Mousseline cream is obtained by adding softened butter (or sometimes butter cream) to pastry cream, and whipping until silky smooth and glossy. The added fat will firm up when chilled and will make the cream more pipeable than pastry cream. This cream is often used as a substitute for French buttercream as it is lighter.
The amount of sugar used in mousseline cream is higher than it would be for pastry cream, to balance out the large quantity of butter added. The added sugar could however cause the cream to scorch easily so it is best to cook it at a lower temperature than regular pastry cream.
We will see how to make mousseline cream in the next section with step-by-step pictures.
It’s best to wash and hull the strawberries ahead of time so that they are properly dry before using them in the cake.
You will need fresh strawberries for:
- The edges of the cake: You’ll need strawberries that are approximately the same size. We’ll cut those in two, lengthwise.
- The inside of the cake: You can add as many strawberries as you’d like inside the cake. I usually dice them as I find it easier to cut (and eat!) the cake this way.

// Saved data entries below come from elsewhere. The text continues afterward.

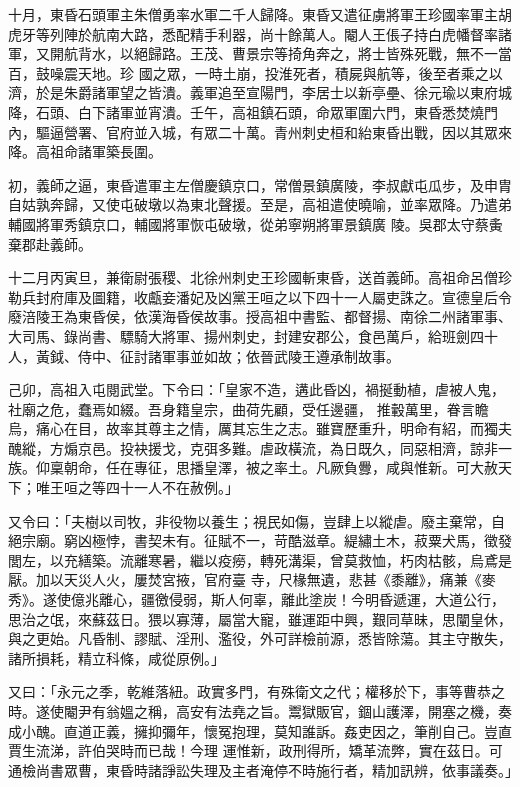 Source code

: \begin{pinyinscope}
 十月，東昏石頭軍主朱僧勇率水軍二千人歸降。東昏又遣征虜將軍王珍國率軍主胡虎牙等列陣於航南大路，悉配精手利器，尚十餘萬人。閹人王倀子持白虎幡督率諸軍，又開航背水，以絕歸路。王茂、曹景宗等掎角奔之，將士皆殊死戰，無不一當百，鼓噪震天地。珍
 國之眾，一時土崩，投淮死者，積屍與航等，後至者乘之以濟，於是朱爵諸軍望之皆潰。義軍追至宣陽門，李居士以新亭壘、徐元瑜以東府城降，石頭、白下諸軍並宵潰。壬午，高祖鎮石頭，命眾軍圍六門，東昏悉焚燒門內，驅逼營署、官府並入城，有眾二十萬。青州刺史桓和紿東昏出戰，因以其眾來降。高祖命諸軍築長圍。



 初，義師之逼，東昏遣軍主左僧慶鎮京口，常僧景鎮廣陵，李叔獻屯瓜步，及申胄自姑孰奔歸，又使屯破墩以為東北聲援。至是，高祖遣使曉喻，並率眾降。乃遣弟輔國將軍秀鎮京口，輔國將軍恢屯破墩，從弟寧朔將軍景鎮廣
 陵。吳郡太守蔡夤棄郡赴義師。



 十二月丙寅旦，兼衛尉張稷、北徐州刺史王珍國斬東昏，送首義師。高祖命呂僧珍勒兵封府庫及圖籍，收甗妾潘妃及凶黨王咺之以下四十一人屬吏誅之。宣德皇后令廢涪陵王為東昏侯，依漢海昏侯故事。授高祖中書監、都督揚、南徐二州諸軍事、大司馬、錄尚書、驃騎大將軍、揚州刺史，封建安郡公，食邑萬戶，給班劍四十人，黃鉞、侍中、征討諸軍事並如故；依晉武陵王遵承制故事。



 己卯，高祖入屯閱武堂。下令曰：「皇家不造，遘此昏凶，禍挻動植，虐被人鬼，社廟之危，蠢焉如綴。吾身籍皇宗，曲荷先顧，受任邊疆，
 推轂萬里，眷言瞻烏，痛心在目，故率其尊主之情，厲其忘生之志。雖寶歷重升，明命有紹，而獨夫醜縱，方煽京邑。投袂援戈，克弭多難。虐政橫流，為日既久，同惡相濟，諒非一族。仰稟朝命，任在專征，思播皇澤，被之率土。凡厥負釁，咸與惟新。可大赦天下；唯王咺之等四十一人不在赦例。」



 又令曰：「夫樹以司牧，非役物以養生；視民如傷，豈肆上以縱虐。廢主棄常，自絕宗廟。窮凶極悖，書契未有。征賦不一，苛酷滋章。緹繡土木，菽粟犬馬，徵發閭左，以充繕築。流離寒暑，繼以疫癆，轉死溝渠，曾莫救恤，朽肉枯骸，烏鳶是厭。加以天災人火，屢焚宮掖，官府臺
 寺，尺椽無遺，悲甚《黍離》，痛兼《麥秀》。遂使億兆離心，疆徼侵弱，斯人何辜，離此塗炭！今明昏遞運，大道公行，思治之氓，來蘇茲日。猥以寡薄，屬當大寵，雖運距中興，艱同草昧，思闡皇休，與之更始。凡昏制、謬賦、淫刑、濫役，外可詳檢前源，悉皆除蕩。其主守散失，諸所損耗，精立科條，咸從原例。」



 又曰：「永元之季，乾維落紐。政實多門，有殊衛文之代；權移於下，事等曹恭之時。遂使閹尹有翁媼之稱，高安有法堯之旨。鬻獄販官，錮山護澤，開塞之機，奏成小醜。直道正義，擁抑彌年，懷冤抱理，莫知誰訴。姦吏因之，筆削自己。豈直賈生流涕，許伯哭時而已哉！今理
 運惟新，政刑得所，矯革流弊，實在茲日。可通檢尚書眾曹，東昏時諸諍訟失理及主者淹停不時施行者，精加訊辨，依事議奏。」




\end{pinyinscope}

But you could slice them in two or even use whole strawberries, although you might have a bit of trouble cutting the cake.
- The decoration: You can also decorate the top of the cake with strawberries if you’d like.
Making Mousseline Cream, Step-by-Step
The first thing we have to do is prepare the pastry cream. In case you missed it, we previously covered in depth how to make pastry cream and we went over some troubleshooting tips.
Preparing the pastry cream
- In a small pot, heat the milk and part of the sugar (about 1/3) until simmering.
- In the meantime, whisk the egg yolks and sugar together in a bowl. Whisk as soon as you add the sugar to the egg yolks or you will “cook” the eggs.
- Sift the flour and cornstarch over the egg mixture and mix to combine.
- Temper the eggs: Slowly add part (about half) of the hot milk to the egg mixture and keep whisking. Pour as much milk as necessary until the egg mixture becomes thin enough for you to pour it back into the pot easily.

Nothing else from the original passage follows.